No strangers to the darkness lurking on the edge of town, Los Angeles’ Slaughterhouse takes a lean, muscular approach to the shadowy attitudes of post-punk, dismantling the style’s baroque tendencies down to its angular skeletal framework. The band’s straight-faced debut LP, Fun Factory, enacted an uncompromising scorched-earth policy with a tracklist fully loaded with incendiary guitars and whip-taut vocals propelled with impurity by machine-gun percussion as pitch-back basslines blotted out the sun like billowing clouds of acrid smoke.
On “Halloween” Slaughterhouse deliver their own take on the Michael Myers mythos by transmuting the film’s timeless legacy of fear with their own unique brand of high-powered vitality. Reminiscent of Carpenter’s iconic riff without recycling or sampling a single note, “Halloween” moves at a breakneck pace as chiming guitars flash like cold steel to set the scene for an absolute bloodbath of over-the-top sonic mayhem. Delivered at a militant cadence, Slaughterhouse power through the familiar story with gleeful abandon, swapping Myers shuffling gait for a 100-mile-per-hour cataclysmic hellride to absolute damnation with no seatbelts and no brakes. The result is tremendously thrilling, shot through with electric adrenaline and glistening with sweat, breathless and wide-eyed as the track recedes ominously into the shadows as quickly as it materialized.

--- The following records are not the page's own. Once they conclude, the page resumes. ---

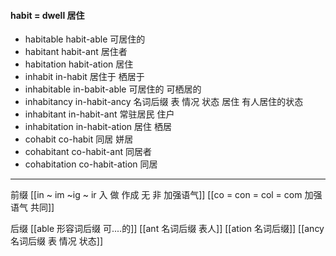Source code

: #### habit = dwell 居住

- habitable habit-able 可居住的
- habitant habit-ant 居住者
- habitation habit-ation 居住
- inhabit in-habit 居住于 栖居于
- inhabitable in-babit-able 可居住的 可栖居的
- inhabitancy in-habit-ancy 名词后缀 表 情况 状态 居住  有人居住的状态
- inhabitant in-habit-ant 常驻居民 住户
- inhabitation in-habit-ation 居住 栖居
- cohabit co-habit 同居 姘居
- cohabitant co-habit-ant 同居者
- cohabitation co-habit-ation 同居

---
前缀 
[[in  ~ im ~ig ~ ir 入 做 作成  无 非 加强语气]]
[[co = con  = col = com  加强语气 共同]]

后缀
[[able  形容词后缀 可....的]]
[[ant 名词后缀 表人]]
[[ation 名词后缀]]
[[ancy 名词后缀 表 情况 状态]]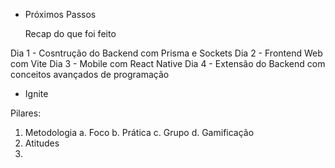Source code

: 
* Próximos Passos

	Recap do que foi feito

Dia 1 - Cosntrução do Backend com Prisma e Sockets
Dia 2 - Frontend Web com Vite
Dia 3 - Mobile com React Native
Dia 4 - Extensão do Backend com conceitos avançados de programação

* Ignite


Pilares:

1. Metodologia
	a. Foco
	b. Prática
	c. Grupo
	d. Gamificação
2. Atitudes
3. 

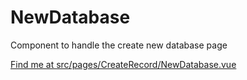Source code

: # NewDatabase

Component to handle the create new database page

[Find me at src/pages/CreateRecord/NewDatabase.vue](https://github.com/FAIRsharing/fairsharing.github.io/tree/documentation/src/pages/CreateRecord/NewDatabase.vue)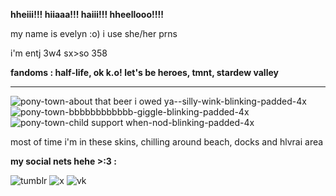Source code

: **hheiii!!! hiiaaa!!! haiii!!! hheellooo!!!!**

my name is evelyn :o)  i use she/her prns

i'm entj 3w4 sx>so 358

**fandoms : half-life, ok k.o! let's be heroes, tmnt, stardew valley**

----
![pony-town-about that beer i owed ya--silly-wink-blinking-padded-4x](https://github.com/eweliinj/eweliinj/assets/174833268/3165834f-f825-49d2-beb2-4693cc0d2413)
![pony-town-bbbbbbbbbbbb-giggle-blinking-padded-4x](https://github.com/eweliinj/eweliinj/assets/174833268/70840e09-e3b5-4596-835a-c61faa206aee)
![pony-town-child support when-nod-blinking-padded-4x](https://github.com/eweliinj/eweliinj/assets/174833268/16ff45f3-ba51-4a1e-a687-432da8a378e5)

most of time i'm in these skins, chilling around beach, docks and hlvrai area 

**my social nets hehe >:3 :**

![tumblr](https://www.tumblr.com/eweliinj?source=share) 
![x](https://x.com/evveliinj?s=09) 
![vk](https://vk.com/eweliinj) 
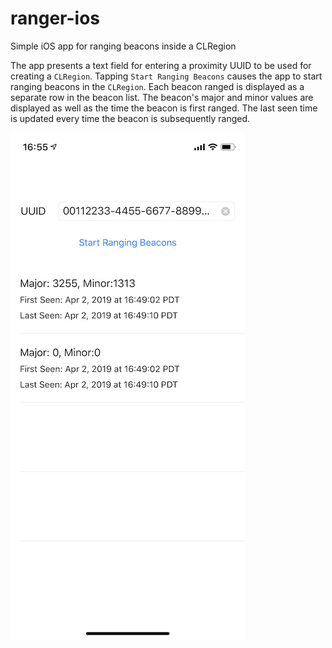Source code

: # ranger-ios
Simple iOS app for ranging beacons inside a CLRegion

The app presents a text field for entering a proximity UUID to be used for creating a `CLRegion`. Tapping `Start Ranging Beacons` causes the app to start ranging beacons in the `CLRegion`. Each beacon ranged is displayed as a separate row in the beacon list. The beacon's major and minor values are displayed as well as the time the beacon is first ranged. The last seen time is updated every time the beacon is subsequently ranged.

![Screenshot](screenshot.jpeg)

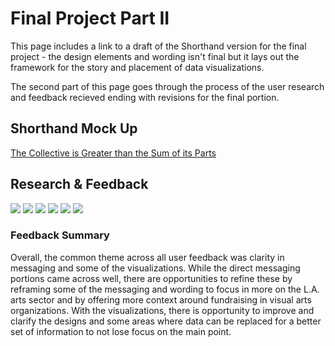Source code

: # Final Project Part II

This page includes a link to a draft of the Shorthand version for the final project - the design elements and wording isn't final but it lays out the framework for the story and placement of data visualizations. 

The second part of this page goes through the process of the user research and feedback recieved ending with revisions for the final portion.

## Shorthand Mock Up

[The Collective is Greater than the Sum of its Parts](https://preview.shorthand.com/5lPU4QAcTv2U2C65) 

## Research & Feedback

<img src="./TSWD_Final Part II_1.png">

<img src="./TSWD_Final Part II_2.png">

<img src="./TSWD_Final Part II_3.png">

<img src="./TSWD_Final Part II_4.png">

<img src="./TSWD_Final Part II_5.png">

<img src="./TSWD_Final Part II_6.png">

### Feedback Summary

Overall, the common theme across all user feedback was clarity in messaging and some of the visualizations. 
While the direct messaging portions came across well, there are opportunities to refine these by reframing some of the messaging and wording to focus in more on the L.A. arts sector and by offering more context around fundraising in visual arts organizations. 
With the visualizations, there is opportunity to improve and clarify the designs and some areas where data can be replaced for a better set of information to not lose focus on the main point. 
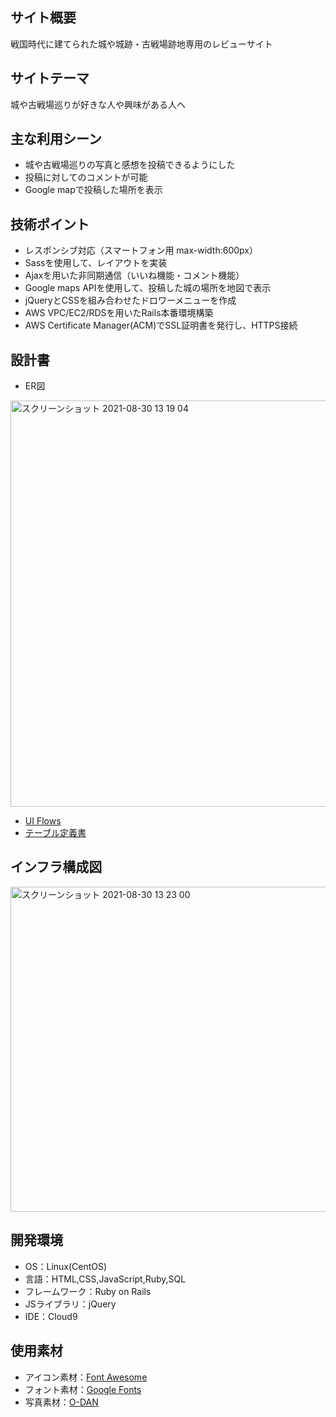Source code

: ## サイト概要
戦国時代に建てられた城や城跡・古戦場跡地専用のレビューサイト

## サイトテーマ
城や古戦場巡りが好きな人や興味がある人へ  

## 主な利用シーン
- 城や古戦場巡りの写真と感想を投稿できるようにした
- 投稿に対してのコメントが可能
- Google mapで投稿した場所を表示

## 技術ポイント
- レスポンシブ対応（スマートフォン用 max-width:600px）
- Sassを使用して、レイアウトを実装
- Ajaxを用いた非同期通信（いいね機能・コメント機能）
- Google maps APIを使用して、投稿した城の場所を地図で表示
- jQueryとCSSを組み合わせたドロワーメニューを作成
- AWS VPC/EC2/RDSを用いたRails本番環境構築
- AWS Certificate Manager(ACM)でSSL証明書を発行し、HTTPS接続

## 設計書
- ER図

<img width="650" alt="スクリーンショット 2021-08-30 13 19 04" src="https://user-images.githubusercontent.com/81666082/131670067-2c63b2b8-1672-41eb-b995-f777cc9260b7.png">

- [UI Flows](https://docs.google.com/spreadsheets/d/1okkqrCvtCkX3liqhvLJ3byr0whOM4wCYug15mR9tKus/edit#gid=0)
- [テーブル定義書](https://docs.google.com/spreadsheets/d/1o_CoSptU-fAlfKpo-u5sGtS9yncgbKVh3fxoJQe8J5A/edit#gid=858220341)

## インフラ構成図

<img width="520" alt="スクリーンショット 2021-08-30 13 23 00" src="https://user-images.githubusercontent.com/81666082/131679412-532c5f96-593d-4c99-943f-b9e2b8fba1ca.png">

## 開発環境
- OS：Linux(CentOS)
- 言語：HTML,CSS,JavaScript,Ruby,SQL
- フレームワーク：Ruby on Rails
- JSライブラリ：jQuery
- IDE：Cloud9

## 使用素材
- アイコン素材：[Font Awesome](https://fontawesome.com/)
- フォント素材：[Google Fonts](https://fonts.google.com/)
- 写真素材：[O-DAN](https://o-dan.net/ja/)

Paired with a remix that takes the track and runs it through a meat-grinder of sound, “Halloween” becomes a homunculus of electronic terror like a hyperglitched video arcade nightmare awash in pixelated static and erratic patterns blasting from the cold radiation of a fractured cathode ray tube. If the original track is Slaughterhouse’s big-screen adaptation, the Not a Friend Remix is the cursed found-footage VHS bootleg splattered with blood and saturated with forbidden evil. A Necronomicon for the digital age.
“Halloween” is unleashed as the latest entry in Suicide Squeeze’s Pinks & Purples Digital Singles Series on October 18th, joined by the “Halloween [Not A Friend Remix]” to complete the EP on October 28th.